## Task brief
Each line of the listing is to be retyped exactly as given.

## Records supplied
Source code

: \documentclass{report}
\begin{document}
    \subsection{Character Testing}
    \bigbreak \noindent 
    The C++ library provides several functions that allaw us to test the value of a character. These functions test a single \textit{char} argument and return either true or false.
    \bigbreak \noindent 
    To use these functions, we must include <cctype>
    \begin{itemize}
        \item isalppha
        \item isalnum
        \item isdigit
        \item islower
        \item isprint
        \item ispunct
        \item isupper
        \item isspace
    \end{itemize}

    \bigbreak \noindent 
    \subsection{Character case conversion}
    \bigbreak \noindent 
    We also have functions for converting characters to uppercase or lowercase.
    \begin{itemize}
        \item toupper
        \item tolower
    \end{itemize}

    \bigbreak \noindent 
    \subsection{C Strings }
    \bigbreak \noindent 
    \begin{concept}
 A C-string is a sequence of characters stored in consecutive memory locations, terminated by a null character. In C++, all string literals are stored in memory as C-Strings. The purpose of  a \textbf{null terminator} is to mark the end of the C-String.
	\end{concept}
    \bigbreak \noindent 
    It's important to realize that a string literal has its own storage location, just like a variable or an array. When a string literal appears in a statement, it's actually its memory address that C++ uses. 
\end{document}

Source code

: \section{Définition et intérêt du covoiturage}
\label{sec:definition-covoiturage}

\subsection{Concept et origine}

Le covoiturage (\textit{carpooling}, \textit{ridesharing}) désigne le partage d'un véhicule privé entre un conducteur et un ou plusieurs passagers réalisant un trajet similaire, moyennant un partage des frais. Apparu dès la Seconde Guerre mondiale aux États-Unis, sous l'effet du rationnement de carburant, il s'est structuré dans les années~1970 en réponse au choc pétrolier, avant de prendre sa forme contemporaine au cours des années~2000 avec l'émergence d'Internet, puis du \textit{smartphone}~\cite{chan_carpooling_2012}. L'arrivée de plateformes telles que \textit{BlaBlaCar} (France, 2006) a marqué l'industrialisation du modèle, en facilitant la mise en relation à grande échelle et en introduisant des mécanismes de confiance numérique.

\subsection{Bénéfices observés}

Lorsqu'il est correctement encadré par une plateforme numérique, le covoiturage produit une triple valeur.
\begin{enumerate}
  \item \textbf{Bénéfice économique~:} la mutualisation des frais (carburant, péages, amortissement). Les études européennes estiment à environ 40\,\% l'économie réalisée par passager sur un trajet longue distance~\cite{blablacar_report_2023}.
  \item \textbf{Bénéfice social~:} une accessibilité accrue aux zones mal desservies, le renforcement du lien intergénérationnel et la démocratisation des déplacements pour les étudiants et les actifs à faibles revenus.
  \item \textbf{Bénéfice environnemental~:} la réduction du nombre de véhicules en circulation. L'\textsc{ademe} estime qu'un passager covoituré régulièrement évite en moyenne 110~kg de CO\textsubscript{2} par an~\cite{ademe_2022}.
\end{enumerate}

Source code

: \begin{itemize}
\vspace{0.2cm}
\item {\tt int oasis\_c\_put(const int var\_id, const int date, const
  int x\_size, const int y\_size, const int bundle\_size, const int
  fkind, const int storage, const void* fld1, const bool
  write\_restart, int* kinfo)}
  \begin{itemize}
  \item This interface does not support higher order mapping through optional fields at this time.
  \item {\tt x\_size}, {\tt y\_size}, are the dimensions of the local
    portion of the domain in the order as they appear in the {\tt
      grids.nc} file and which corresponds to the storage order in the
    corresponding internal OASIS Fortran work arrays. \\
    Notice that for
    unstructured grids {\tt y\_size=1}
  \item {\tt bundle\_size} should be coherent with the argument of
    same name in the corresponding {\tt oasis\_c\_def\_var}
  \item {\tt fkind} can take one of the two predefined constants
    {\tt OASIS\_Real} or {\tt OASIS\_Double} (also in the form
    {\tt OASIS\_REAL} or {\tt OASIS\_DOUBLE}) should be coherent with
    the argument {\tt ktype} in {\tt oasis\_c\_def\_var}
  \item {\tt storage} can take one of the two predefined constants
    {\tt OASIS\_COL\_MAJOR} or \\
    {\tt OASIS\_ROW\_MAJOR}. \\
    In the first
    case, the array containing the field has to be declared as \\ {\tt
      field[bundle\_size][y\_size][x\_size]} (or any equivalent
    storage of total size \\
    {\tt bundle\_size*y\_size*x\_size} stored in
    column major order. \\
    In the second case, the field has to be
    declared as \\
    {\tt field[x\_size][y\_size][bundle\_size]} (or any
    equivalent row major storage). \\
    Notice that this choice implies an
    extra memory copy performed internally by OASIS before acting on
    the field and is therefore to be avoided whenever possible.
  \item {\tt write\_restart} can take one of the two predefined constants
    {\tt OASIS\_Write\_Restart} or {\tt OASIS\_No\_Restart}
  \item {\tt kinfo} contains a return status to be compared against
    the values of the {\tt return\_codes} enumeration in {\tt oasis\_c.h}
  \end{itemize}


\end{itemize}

## Solution below
Source code

: \documentclass{report}
\begin{document}
    \subsection{Character Testing}
    \bigbreak \noindent 
    The C++ library provides several functions that allaw us to test the value of a character. These functions test a single \textit{char} argument and return either true or false.
    \bigbreak \noindent 
    To use these functions, we must include <cctype>
    \begin{itemize}
        \item isalppha
        \item isalnum
        \item isdigit
        \item islower
        \item isprint
        \item ispunct
        \item isupper
        \item isspace
    \end{itemize}

    \bigbreak \noindent 
    \subsection{Character case conversion}
    \bigbreak \noindent 
    We also have functions for converting characters to uppercase or lowercase.
    \begin{itemize}
        \item toupper
        \item tolower
    \end{itemize}

    \bigbreak \noindent 
    \subsection{C Strings }
    \bigbreak \noindent 
    \begin{concept}
 A C-string is a sequence of characters stored in consecutive memory locations, terminated by a null character. In C++, all string literals are stored in memory as C-Strings. The purpose of  a \textbf{null terminator} is to mark the end of the C-String.
	\end{concept}
    \bigbreak \noindent 
    It's important to realize that a string literal has its own storage location, just like a variable or an array. When a string literal appears in a statement, it's actually its memory address that C++ uses. 
\end{document}

Source code

: \section{Définition et intérêt du covoiturage}
\label{sec:definition-covoiturage}

\subsection{Concept et origine}

Le covoiturage (\textit{carpooling}, \textit{ridesharing}) désigne le partage d'un véhicule privé entre un conducteur et un ou plusieurs passagers réalisant un trajet similaire, moyennant un partage des frais. Apparu dès la Seconde Guerre mondiale aux États-Unis, sous l'effet du rationnement de carburant, il s'est structuré dans les années~1970 en réponse au choc pétrolier, avant de prendre sa forme contemporaine au cours des années~2000 avec l'émergence d'Internet, puis du \textit{smartphone}~\cite{chan_carpooling_2012}. L'arrivée de plateformes telles que \textit{BlaBlaCar} (France, 2006) a marqué l'industrialisation du modèle, en facilitant la mise en relation à grande échelle et en introduisant des mécanismes de confiance numérique.

\subsection{Bénéfices observés}

Lorsqu'il est correctement encadré par une plateforme numérique, le covoiturage produit une triple valeur.
\begin{enumerate}
  \item \textbf{Bénéfice économique~:} la mutualisation des frais (carburant, péages, amortissement). Les études européennes estiment à environ 40\,\% l'économie réalisée par passager sur un trajet longue distance~\cite{blablacar_report_2023}.
  \item \textbf{Bénéfice social~:} une accessibilité accrue aux zones mal desservies, le renforcement du lien intergénérationnel et la démocratisation des déplacements pour les étudiants et les actifs à faibles revenus.
  \item \textbf{Bénéfice environnemental~:} la réduction du nombre de véhicules en circulation. L'\textsc{ademe} estime qu'un passager covoituré régulièrement évite en moyenne 110~kg de CO\textsubscript{2} par an~\cite{ademe_2022}.
\end{enumerate}

Source code

: \begin{itemize}
\vspace{0.2cm}
\item {\tt int oasis\_c\_put(const int var\_id, const int date, const
  int x\_size, const int y\_size, const int bundle\_size, const int
  fkind, const int storage, const void* fld1, const bool
  write\_restart, int* kinfo)}
  \begin{itemize}
  \item This interface does not support higher order mapping through optional fields at this time.
  \item {\tt x\_size}, {\tt y\_size}, are the dimensions of the local
    portion of the domain in the order as they appear in the {\tt
      grids.nc} file and which corresponds to the storage order in the
    corresponding internal OASIS Fortran work arrays. \\
    Notice that for
    unstructured grids {\tt y\_size=1}
  \item {\tt bundle\_size} should be coherent with the argument of
    same name in the corresponding {\tt oasis\_c\_def\_var}
  \item {\tt fkind} can take one of the two predefined constants
    {\tt OASIS\_Real} or {\tt OASIS\_Double} (also in the form
    {\tt OASIS\_REAL} or {\tt OASIS\_DOUBLE}) should be coherent with
    the argument {\tt ktype} in {\tt oasis\_c\_def\_var}
  \item {\tt storage} can take one of the two predefined constants
    {\tt OASIS\_COL\_MAJOR} or \\
    {\tt OASIS\_ROW\_MAJOR}. \\
    In the first
    case, the array containing the field has to be declared as \\ {\tt
      field[bundle\_size][y\_size][x\_size]} (or any equivalent
    storage of total size \\
    {\tt bundle\_size*y\_size*x\_size} stored in
    column major order. \\
    In the second case, the field has to be
    declared as \\
    {\tt field[x\_size][y\_size][bundle\_size]} (or any
    equivalent row major storage). \\
    Notice that this choice implies an
    extra memory copy performed internally by OASIS before acting on
    the field and is therefore to be avoided whenever possible.
  \item {\tt write\_restart} can take one of the two predefined constants
    {\tt OASIS\_Write\_Restart} or {\tt OASIS\_No\_Restart}
  \item {\tt kinfo} contains a return status to be compared against
    the values of the {\tt return\_codes} enumeration in {\tt oasis\_c.h}
  \end{itemize}


\end{itemize}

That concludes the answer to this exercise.